AUTHOR=Nelson Benjamin N. , Daugherty Cheyenne S. , Sharp Rachel R. , Booth J. Leland , Patel Vineet I. , Metcalf Jordan P. , Jones Kenneth L. , Wozniak Karen L. TITLE=Protective interaction of human phagocytic APC subsets with Cryptococcus neoformans induces genes associated with metabolism and antigen presentation JOURNAL=Frontiers in Immunology VOLUME=13 YEAR=2022 URL=https://www.frontiersin.org/journals/immunology/articles/10.3389/fimmu.2022.1054477 DOI=10.3389/fimmu.2022.1054477 ISSN=1664-3224 ABSTRACT=

Cryptococcal meningitis is the most common cause of meningitis among HIV/AIDS patients in sub-Saharan Africa, and worldwide causes over 223,000 cases leading to more than 181,000 annual deaths.

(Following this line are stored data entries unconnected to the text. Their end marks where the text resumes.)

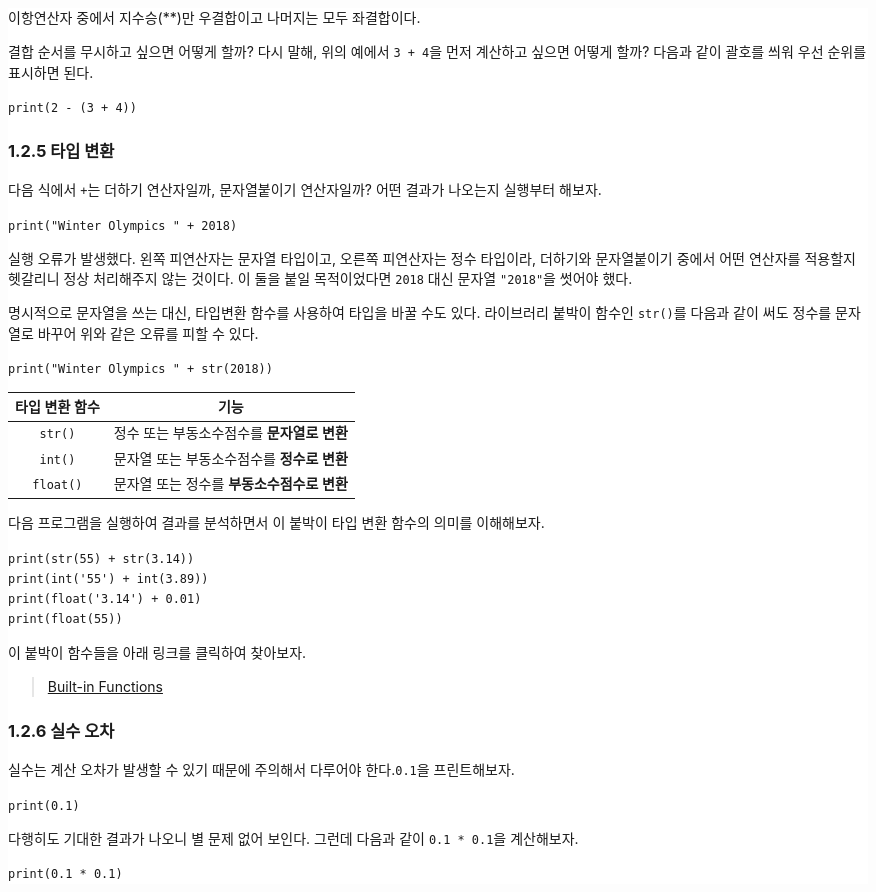 이항연산자 중에서 지수승(\**)만 우결합이고 나머지는 모두 좌결합이다.

결합 순서를 무시하고 싶으면 어떻게 할까? 다시 말해, 위의 예에서 `3 + 4`을 먼저 계산하고 싶으면 어떻게 할까? 다음과 같이 괄호를 씌워 우선 순위를 표시하면 된다.

```
print(2 - (3 + 4))
```

### 1.2.5 타입 변환

다음 식에서 `+`는 더하기 연산자일까, 문자열붙이기 연산자일까? 어떤 결과가 나오는지 실행부터 해보자.

```
print("Winter Olympics " + 2018)
```

실행 오류가 발생했다. 왼쪽 피연산자는 문자열 타입이고, 오른쪽 피연산자는 정수 타입이라, 더하기와 문자열붙이기 중에서 어떤 연산자를 적용할지 헷갈리니 정상 처리해주지 않는 것이다. 이 둘을 붙일 목적이었다면 `2018` 대신 문자열 `"2018"`을 썻어야 했다.

명시적으로 문자열을 쓰는 대신, 타입변환 함수를 사용하여 타입을 바꿀 수도 있다. 라이브러리 붙박이 함수인 `str()`를 다음과 같이 써도 정수를 문자열로 바꾸어 위와 같은 오류를 피할 수 있다.

```
print("Winter Olympics " + str(2018))
```

| 타입 변환 함수 | 기능                                       |
|:--------------:|:------------------------------------------:|
|    `str()`     | 정수 또는 부동소수점수를 **문자열로 변환** |
|    `int()`     | 문자열 또는 부동소수점수를 **정수로 변환** |
|   `float()`    | 문자열 또는 정수를 **부동소수점수로 변환** |

다음 프로그램을 실행하여 결과를 분석하면서 이 붙박이 타입 변환 함수의 의미를 이해해보자.

```
print(str(55) + str(3.14))
print(int('55') + int(3.89))
print(float('3.14') + 0.01)
print(float(55))
```

이 붙박이 함수들을 아래 링크를 클릭하여 찾아보자.

> [Built-in Functions](https://docs.python.org/3/library/functions.html)

### 1.2.6 실수 오차

실수는 계산 오차가 발생할 수 있기 때문에 주의해서 다루어야 한다.`0.1`을 프린트해보자.

```
print(0.1)
```

다행히도 기대한 결과가 나오니 별 문제 없어 보인다. 그런데 다음과 같이 `0.1 * 0.1`을 계산해보자.

```
print(0.1 * 0.1)
```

Usually, the fungus gets inhaled into the lungs where the initial interactions occur with pulmonary phagocytes such as dendritic cells and macrophages. Following phagocytosis, the pathogen can be killed or can replicate intracellularly. Previous studies in mice showed that different subsets of these innate immune cells can either be antifungal or permissive for intracellular fungal growth. Our studies tested phagocytic antigen-presenting cell (APC) subsets from the human lung against C. neoformans. Human bronchoalveolar lavage was processed for phagocytic APCs and incubated with C. neoformans for two hours to analyze the initial interactions and fate of the fungus, living or killed. Results showed all subsets (3 macrophage and 3 dendritic cell subsets) interacted with the fungus, and both living and killed morphologies were discernable within the subsets using imaging flow cytometry. Single cell RNA-seq identified several different clusters of cells which more closely related to interactions with C. neoformans and its protective capacity against the pathogen rather than discrete cellular subsets. Differential gene expression analyses identified several changes in the innate immune cell’s transcriptome as it kills the fungus including increases of TNF-α (TNF) and the switch to using fatty acid metabolism by upregulation of the gene FABP4. Also, increases of TNF-α correlated to cryptococcal interactions and uptake. Together, these analyses implicated signaling networks that regulate expression of many different genes – both metabolic and immune - as certain clusters of cells mount a protective response and kill the pathogen. Future studies will examine these genes and networks to understand the exact mechanism(s) these phagocytic APC subsets use to kill C. neoformans in order to develop immunotherapeutic strategies to combat this deadly disease.